As we needed very specific types of papers to collect faults and failures, we adopted a specific search strategy: collecting first a set of core relevant papers and then looking at the referenced papers that could provide more relevant results [(so-called snowballing in SLR terminology (Wohlin 2014)]. We run the search query in each repository and we shortlisted 20 studies for each of the repositories that were considered relevant after reviewing the abstracts (Fig. 2). This led to a core-set of 60 papers. From this core-set of papers, we reviewed the reference list and we added additional papers that were considered relevant from the titles. All included papers were then refined by looking at the abstracts.

Study selection criteria

To determine which papers to accept or deny, inclusion and exclusion criteria were formulated. The inclusion criteria list consists of:

IC1
studies that include a description of a fault/failure in a smart grid and possibly its causes and consequences,
IC2
studies published in journals and conference proceedings,
IC3
year of publication in the range of 2010 - 2021,
IC4
English language only.

As for the exclusion criteria, we defined the following:

EC1
studies that do not concern faults/failures in smart grids,
EC2
studies discussing only faults in general (e.g. fault tolerance, fault detection etc.) that do not mention any specific fault/failure.

Study selection process

Since the review was targeted at the identification of specific failures and faults, we followed a search approach that was attempting to include the largest amount of papers and then filtering based on the most relevant references. For this reason, due to the extensive number of search results, the results were sorted by relevance and thoroughly examined the most relevant papers in every digital library along with their promising references. The total number of examined studies was 189 (20 from each digital library, 129 relevant references). The primary resulting studies often did not provide sufficient findings, but they provided many potentially relevant references.

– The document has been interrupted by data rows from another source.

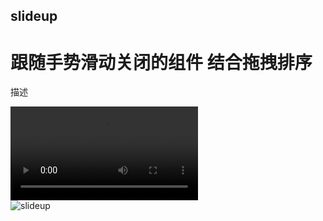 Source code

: ## slideup

跟随手势滑动关闭的组件 结合拖拽排序  
=================
描述

![](../master/slideup/mp4/device-2017-12-20-164443.mp4 "slideup")  
![](../master/slideup/mp4/device-2017-12-20-164443.gif "slideup")
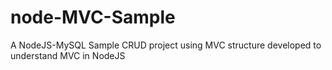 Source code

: # node-MVC-Sample
A NodeJS-MySQL Sample CRUD project using MVC structure developed to understand MVC in NodeJS
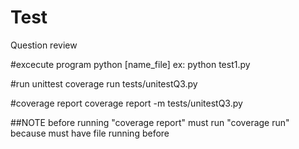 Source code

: # Test
Question review

#excecute program
python [name_file]
ex: python test1.py

#run unittest
coverage run tests/unitestQ3.py

#coverage report
coverage report -m tests/unitestQ3.py


##NOTE
before running "coverage report" must run "coverage run"
because must have file running before
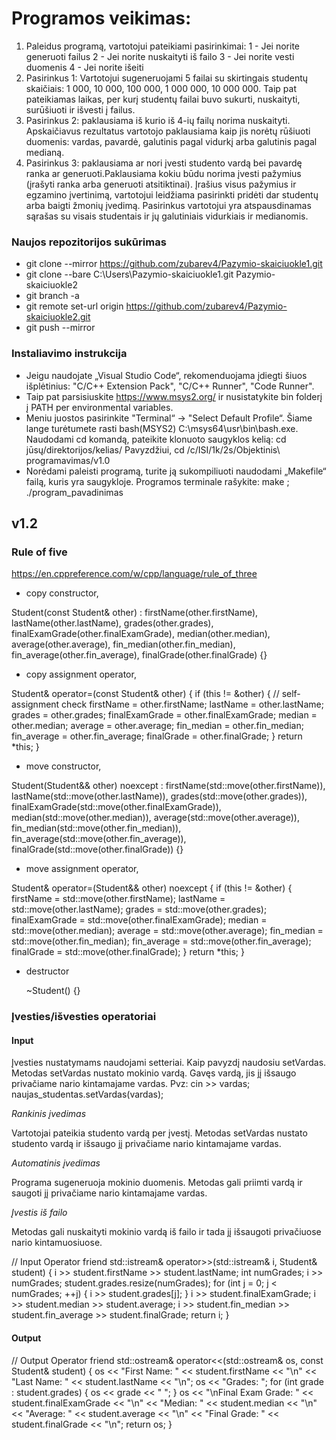 # Programos veikimas: 
1. Paleidus programą, vartotojui pateikiami pasirinkimai: 1 - Jei norite generuoti failus 2 - Jei norite nuskaityti iš failo 3 - Jei norite vesti duomenis 4 - Jei norite išeiti
2. Pasirinkus 1: Vartotojui sugeneruojami 5 failai su skirtingais studentų skaičiais: 1 000, 10 000, 100 000, 1 000 000, 10 000 000. Taip pat pateikiamas laikas, per kurį studentų failai buvo sukurti, nuskaityti, surūšiuoti ir išvesti į  failus.
3. Pasirinkus 2: paklausiama iš kurio iš 4-ių failų norima nuskaityti. Apskaičiavus rezultatus vartotojo paklausiama kaip jis norėtų rūšiuoti duomenis: vardas, pavardė, galutinis pagal vidurkį arba galutinis pagal medianą. 
4. Pasirinkus 3:  paklausiama ar nori įvesti studento vardą bei pavardę ranka ar generuoti.Paklausiama kokiu būdu norima įvesti pažymius (įrašyti ranka arba generuoti atsitiktinai). Įrašius visus pažymius ir egzamino įvertinimą, vartotojui leidžiama pasirinkti pridėti dar studentų arba baigti žmonių įvedimą. Pasirinkus vartotojui yra atspausdinamas sąrašas su visais studentais ir jų galutiniais vidurkiais ir medianomis.

### Naujos repozitorijos sukūrimas
- git clone --mirror https://github.com/zubarev4/Pazymio-skaiciuokle1.git
- git clone --bare C:\Users\Pazymio-skaiciuokle1.git Pazymio-skaiciuokle2
- git branch -a
- git remote set-url origin https://github.com/zubarev4/Pazymio-skaiciuokle2.git
- git push --mirror

### Instaliavimo instrukcija
- Jeigu naudojate „Visual Studio Code“, rekomenduojama įdiegti šiuos išplėtinius: "C/C++ Extension Pack", "C/C++ Runner", "Code Runner".
- Taip pat parsisiuskite https://www.msys2.org/ ir nusistatykite bin folderį į PATH per environmental variables.
- Meniu juostos pasirinkite "Terminal“ -> "Select Default Profile“. Šiame lange turėtumete rasti bash(MSYS2) C:\msys64\usr\bin\bash.exe. Naudodami cd komandą, pateikite klonuoto saugyklos kelią: cd jūsų/direktorijos/kelias/ Pavyzdžiui, cd /c/ISI/1k/2s/Objektinis\ programavimas/v1.0
- Norėdami paleisti programą, turite ją sukompiliuoti naudodami „Makefile“ failą, kuris yra saugykloje. Programos terminale rašykite: make ; ./program_pavadinimas

## v1.2
### Rule of five
https://en.cppreference.com/w/cpp/language/rule_of_three

- copy constructor,
  
Student(const Student& other)
    : firstName(other.firstName), lastName(other.lastName), grades(other.grades), finalExamGrade(other.finalExamGrade), median(other.median), average(other.average), fin_median(other.fin_median), fin_average(other.fin_average), finalGrade(other.finalGrade) {}
  
- copy assignment operator,

 Student& operator=(const Student& other) {
        if (this != &other) { // self-assignment check
            firstName = other.firstName;
            lastName = other.lastName;
            grades = other.grades;
            finalExamGrade = other.finalExamGrade;
            median = other.median;
            average = other.average;
            fin_median = other.fin_median;
            fin_average = other.fin_average;
            finalGrade = other.finalGrade;
        }
        return *this;
    }   

- move constructor,

Student(Student&& other) noexcept
    : firstName(std::move(other.firstName)), lastName(std::move(other.lastName)), grades(std::move(other.grades)), finalExamGrade(std::move(other.finalExamGrade)), median(std::move(other.median)), average(std::move(other.average)), fin_median(std::move(other.fin_median)), fin_average(std::move(other.fin_average)), finalGrade(std::move(other.finalGrade)) {}


- move assignment operator,

Student& operator=(Student&& other) noexcept {
        if (this != &other) { 
            firstName = std::move(other.firstName);
            lastName = std::move(other.lastName);
            grades = std::move(other.grades);
            finalExamGrade = std::move(other.finalExamGrade);
            median = std::move(other.median);
            average = std::move(other.average);
            fin_median = std::move(other.fin_median);
            fin_average = std::move(other.fin_average);
            finalGrade = std::move(other.finalGrade);
        }
        return *this;
    }

- destructor

  ~Student() {}


### Įvesties/išvesties operatoriai

#### Input
Įvesties nustatymams naudojami setteriai. Kaip pavyzdį naudosiu setVardas.
Metodas setVardas nustato mokinio vardą.
Gavęs vardą, jis jį išsaugo privačiame nario kintamajame vardas. Pvz:
cin >> vardas;
naujas_studentas.setVardas(vardas);

_Rankinis įvedimas_

Vartotojai pateikia studento vardą per įvestį. Metodas setVardas nustato studento vardą ir išsaugo jį privačiame nario kintamajame vardas.

_Automatinis įvedimas_

Programa sugeneruoja mokinio duomenis. Metodas gali priimti vardą ir saugoti jį privačiame nario kintamajame vardas.

_Įvestis iš failo_

Metodas gali nuskaityti mokinio vardą iš failo ir tada jį išsaugoti privačiuose nario kintamuosiuose.


// Input Operator
friend std::istream& operator>>(std::istream& i, Student& student) {
    i >> student.firstName >> student.lastName;
    int numGrades;
    i >> numGrades;
    student.grades.resize(numGrades);
    for (int j = 0; j < numGrades; ++j) {
        i >> student.grades[j];
    }
    i >> student.finalExamGrade;
    i >> student.median >> student.average;
    i >> student.fin_median >> student.fin_average >> student.finalGrade;
    return i;
}

#### Output

// Output Operator
friend std::ostream& operator<<(std::ostream& os, const Student& student) {
    os << "First Name: " << student.firstName << "\n"
       << "Last Name: " << student.lastName << "\n";
    os << "Grades: ";
    for (int grade : student.grades) {
        os << grade << " ";
    }
    os << "\nFinal Exam Grade: " << student.finalExamGrade << "\n"
       << "Median: " << student.median << "\n"
       << "Average: " << student.average << "\n"
       << "Final Grade: " << student.finalGrade << "\n";
    return os;
}
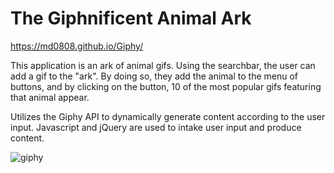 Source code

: # The Giphnificent Animal Ark

https://md0808.github.io/Giphy/

This application is an ark of animal gifs. Using the searchbar, the user can add a gif to the "ark". By doing so, they add the animal to the menu of buttons, and by clicking on the button, 10 of the most popular gifs featuring that animal appear.

Utilizes the Giphy API to dynamically generate content according to the user input. Javascript and jQuery are used to intake user input and produce content.

![giphy](https://user-images.githubusercontent.com/51139840/67816618-8bcd0700-fa78-11e9-9536-0c4d57896f44.gif)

Thereafter, all the full texts of the chosen papers were read and checked for the fulfilment of the remaining criteria: only the papers containing a description of a fault/failure with at least a brief mention of its causes or consequences were included in the review’s results. Ultimately, 50 papers were selected out of which 30 different faults or failures types were extracted. During the whole review, a list of all examined papers was maintained with notes about their acceptance or rejection. The list of all papers surveyed and the final table with all the failures and faults collected is available in a downloadable dataset (Authors 2022).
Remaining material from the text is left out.